Sunday, September 17, 2017

Hong Kong - Hei Lee Bakery

Hei Lee Bakery - visited August 28, 2017
Since Jenny Bakery didn’t offer any samples of their cookies, it was fortunate that literally next door to them was Hei Lee Bakery. They didn’t offer samples either but they had individual baked goods for sale and were the more typical Asian bakery I had been hoping for in Hong Kong.

If you’ve never gone to an Asian bakery before, get the bread or any bread product. They make the best, no lie. I don’t happen to like the paste-filled stuff as in rolls filled with red bean paste or mung beans or any other kind of bean paste but I do like the baked pork buns and the cocktail buns which are filled with coconut and sugar. The pineapple buns are good too although I don’t get the name since they don’t contain a lick of pineapple in them. Instead, they’re fluffy, pillowy, delicious sweet rolls. Like King’s Hawaiian rolls on steroids but better.
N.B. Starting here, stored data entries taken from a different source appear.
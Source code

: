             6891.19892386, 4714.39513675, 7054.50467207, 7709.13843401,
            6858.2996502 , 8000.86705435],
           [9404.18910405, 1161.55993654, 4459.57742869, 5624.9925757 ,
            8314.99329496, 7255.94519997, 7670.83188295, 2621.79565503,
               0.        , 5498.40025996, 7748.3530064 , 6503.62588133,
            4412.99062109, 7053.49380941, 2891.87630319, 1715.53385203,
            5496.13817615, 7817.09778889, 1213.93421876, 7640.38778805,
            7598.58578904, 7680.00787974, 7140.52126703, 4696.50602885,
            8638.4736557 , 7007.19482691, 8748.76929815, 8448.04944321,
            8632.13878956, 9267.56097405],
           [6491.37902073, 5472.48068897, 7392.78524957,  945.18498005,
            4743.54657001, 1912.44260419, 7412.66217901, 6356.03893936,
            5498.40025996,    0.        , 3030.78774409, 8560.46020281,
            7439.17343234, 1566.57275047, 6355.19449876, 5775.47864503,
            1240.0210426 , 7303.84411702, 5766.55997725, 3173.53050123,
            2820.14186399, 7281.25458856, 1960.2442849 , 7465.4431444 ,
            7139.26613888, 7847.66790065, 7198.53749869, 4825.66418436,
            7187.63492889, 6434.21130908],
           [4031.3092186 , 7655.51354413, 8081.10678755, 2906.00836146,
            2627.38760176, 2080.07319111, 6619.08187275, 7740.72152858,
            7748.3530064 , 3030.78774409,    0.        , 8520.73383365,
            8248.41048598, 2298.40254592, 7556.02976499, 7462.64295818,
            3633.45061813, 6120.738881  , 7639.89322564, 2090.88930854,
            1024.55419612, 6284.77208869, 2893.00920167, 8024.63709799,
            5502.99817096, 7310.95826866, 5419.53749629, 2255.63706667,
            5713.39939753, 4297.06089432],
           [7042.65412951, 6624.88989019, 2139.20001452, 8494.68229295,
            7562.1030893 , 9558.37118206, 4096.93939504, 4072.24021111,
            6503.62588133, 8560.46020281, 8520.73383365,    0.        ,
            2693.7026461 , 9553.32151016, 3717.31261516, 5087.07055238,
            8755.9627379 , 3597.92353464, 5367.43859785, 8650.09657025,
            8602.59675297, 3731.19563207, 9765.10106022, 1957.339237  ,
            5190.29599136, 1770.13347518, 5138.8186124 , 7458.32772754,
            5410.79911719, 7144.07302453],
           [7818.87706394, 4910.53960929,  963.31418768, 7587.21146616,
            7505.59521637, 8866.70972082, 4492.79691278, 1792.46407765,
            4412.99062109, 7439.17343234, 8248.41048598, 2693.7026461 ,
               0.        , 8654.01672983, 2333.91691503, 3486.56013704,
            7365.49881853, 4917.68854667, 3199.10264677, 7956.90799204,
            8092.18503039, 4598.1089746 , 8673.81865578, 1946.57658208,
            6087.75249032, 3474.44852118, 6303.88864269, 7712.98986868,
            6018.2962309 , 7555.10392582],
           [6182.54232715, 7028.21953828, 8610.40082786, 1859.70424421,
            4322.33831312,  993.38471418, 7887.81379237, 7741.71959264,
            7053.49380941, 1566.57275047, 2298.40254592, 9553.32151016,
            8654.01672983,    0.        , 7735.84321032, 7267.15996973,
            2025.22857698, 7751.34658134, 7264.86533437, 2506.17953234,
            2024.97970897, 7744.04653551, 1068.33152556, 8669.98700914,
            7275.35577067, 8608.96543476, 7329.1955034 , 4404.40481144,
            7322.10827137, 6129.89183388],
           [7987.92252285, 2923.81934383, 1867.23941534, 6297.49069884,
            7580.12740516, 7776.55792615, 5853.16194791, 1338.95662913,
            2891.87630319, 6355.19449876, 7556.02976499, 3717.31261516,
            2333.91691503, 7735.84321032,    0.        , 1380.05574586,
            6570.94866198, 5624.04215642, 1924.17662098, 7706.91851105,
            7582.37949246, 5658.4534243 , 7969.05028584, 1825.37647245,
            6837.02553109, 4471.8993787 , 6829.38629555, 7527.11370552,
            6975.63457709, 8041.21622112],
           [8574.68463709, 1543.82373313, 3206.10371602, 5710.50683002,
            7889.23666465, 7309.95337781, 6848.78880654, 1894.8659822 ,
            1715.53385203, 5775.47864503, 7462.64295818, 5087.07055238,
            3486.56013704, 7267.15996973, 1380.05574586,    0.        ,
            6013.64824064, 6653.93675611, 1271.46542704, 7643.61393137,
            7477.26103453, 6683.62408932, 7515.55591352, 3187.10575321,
Sandra and I had already had a typical Chinese breakfast earlier (pork chop with rice noodles and broth for me) but given we’d slogged 4 kilometers in pouring rain to buy cookies we wouldn’t be able to eat for another 5 days, we deserved a little local bakery goodness. The heat and humidity were doing a bang up job suppressing my appetite and we had designs on dim sum for lunch (next post) so I exercised some self control and only bought a cocktail bun and an egg white coconut tart for later.

Hei Lee Bakery’s offerings were similar to Sheng KeeBakery which I visit regularly back home – probably too regularly. They had the usual fare of bean paste-filled buns, cocktail buns, buns filled with hot dog (it’s an Asia thing), pork buns, bread rolls, bread slices and butter cookies. The cookies are only sold by the pound and the minimum you could buy was half a pound. Sandra bought some for us to share later but we both ended up forgetting about them and I never tried them. 


The cocktail bun was good though. I ate the egg white coconut tart the next day but forgot to take a close up of it. It was a little dry. I don’t know if that’s because I ate it a day later or if that’s how it’s supposed to be but the texture of the bottom crust was a bit dry and crumbly and the filling was also (I think intentionally) dry. It wasn’t a custard filling but more like a dense cake that wasn’t cakey. The flavor was good but I think the texture could’ve been improved if I’d been able to warm it up when I ate it. Unfortunately, I didn’t have a microwave in my hotel room.